Cuxhaven (dpa) - In einem kleinen Fischerboot flüchteten Bui Thu und seine Familie vor den Kommunisten. Fast 400 Vietnamesen drängten sich in dem nicht mal 20 Meter langen Kahn. 32 Jahre ist das nun her.

Doch Bui, damals 15 Jahre alt, erinnert sich immer noch ganz genau an die strapaziöse Reise.

„Es war eng und furchtbar heiß.“ Fünf Tage harrte er im Bauch des Schiffes aus, hatte Hunger und Durst. Dann rettete ein deutscher Frachter die Flüchtlinge.

Das Schicksal von Herrn Bui ist nur eines von vielen. Damals flüchteten tausende Menschen aus Vietnam. Ihre Geschichten werden nun auf einer Bootswerft in Cuxhaven wieder lebendig. Am Donnerstagabend feierte „Boat People“ seine Uraufführung. Die Produktion der Schauspielgruppe „Das Letzte Kleinod“ begleitet zwei Paare auf ihrer Flucht von Südvietnam nach Norddeutschland, wo sie 1979 im tiefsten Winter ankommen.

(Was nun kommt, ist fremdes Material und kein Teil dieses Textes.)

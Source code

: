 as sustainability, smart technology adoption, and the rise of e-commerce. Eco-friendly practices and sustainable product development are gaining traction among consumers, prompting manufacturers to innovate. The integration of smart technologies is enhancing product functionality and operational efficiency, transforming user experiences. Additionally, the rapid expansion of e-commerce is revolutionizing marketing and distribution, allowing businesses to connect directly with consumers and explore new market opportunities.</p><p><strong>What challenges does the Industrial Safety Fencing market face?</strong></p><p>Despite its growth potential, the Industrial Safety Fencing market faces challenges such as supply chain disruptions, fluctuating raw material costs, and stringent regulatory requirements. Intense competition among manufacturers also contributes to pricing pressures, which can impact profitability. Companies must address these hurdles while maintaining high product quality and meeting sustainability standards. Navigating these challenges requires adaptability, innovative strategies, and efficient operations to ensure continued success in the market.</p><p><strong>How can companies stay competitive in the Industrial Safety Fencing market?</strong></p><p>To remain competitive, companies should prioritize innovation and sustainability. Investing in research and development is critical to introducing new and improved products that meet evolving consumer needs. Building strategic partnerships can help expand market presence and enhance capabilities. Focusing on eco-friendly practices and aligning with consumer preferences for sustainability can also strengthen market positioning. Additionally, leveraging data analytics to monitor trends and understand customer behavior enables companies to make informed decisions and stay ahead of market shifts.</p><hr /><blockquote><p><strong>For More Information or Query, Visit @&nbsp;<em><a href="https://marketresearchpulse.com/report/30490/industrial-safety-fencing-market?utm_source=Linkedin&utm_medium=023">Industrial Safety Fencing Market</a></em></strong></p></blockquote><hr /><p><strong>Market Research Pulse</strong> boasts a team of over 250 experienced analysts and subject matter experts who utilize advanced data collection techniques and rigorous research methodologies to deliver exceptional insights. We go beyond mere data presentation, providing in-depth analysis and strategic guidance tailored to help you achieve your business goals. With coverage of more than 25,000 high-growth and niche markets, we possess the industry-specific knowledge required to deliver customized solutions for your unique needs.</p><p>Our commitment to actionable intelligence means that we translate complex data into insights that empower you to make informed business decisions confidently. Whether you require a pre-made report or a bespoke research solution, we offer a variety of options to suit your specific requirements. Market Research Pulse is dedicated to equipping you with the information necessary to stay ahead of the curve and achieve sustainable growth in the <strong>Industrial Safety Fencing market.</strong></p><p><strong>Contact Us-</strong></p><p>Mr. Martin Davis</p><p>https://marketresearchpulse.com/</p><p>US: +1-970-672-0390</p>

Für das Stück recherchierte der Regisseur Jens-Erwin Siemssen in dem südostasiatischen Land und sprach mit Zeitzeugen. Gemeinsam mit dem Bruder von Herrn Bui reiste er in die Mangrovensümpfe, wo einst die Odyssee der Familie begann. Die Erlebnisse und Emotionen ließ er in die Dialoge einfließen. „Wir sprechen kein Wort, das nicht vorher irgendwie erzählt wurde.“ Dokumentarische Inszenierung nennt der Autor diese Art zu arbeiten.

Da ist es nur konsequent, dass vier der fünf Schauspieler vietnamesische Wurzeln haben. Auf einer Bühne am Rande des Hafenbeckens zeigen sie das Vietnam der 70er Jahre, den Krieg zwischen Nord und Süd, die kommunistische Machtübernahme. Es folgen Jahre des Hungers und des Leids. Menschen verschwinden spurlos. Wer kann, der flüchtet.

70 Minuten lang lassen die Schauspieler das Publikum in die Welt des Vietnamkriegs und der Flüchtlingsdramen abtauchen. Mit kleinen Mitteln erreichen sie große Effekte: Bambusrohre lassen das Knattern von Hubschraubern oder das Klicken der Handgranaten erklingen, miteinander verbunden deuten sie ein Fischerboot an.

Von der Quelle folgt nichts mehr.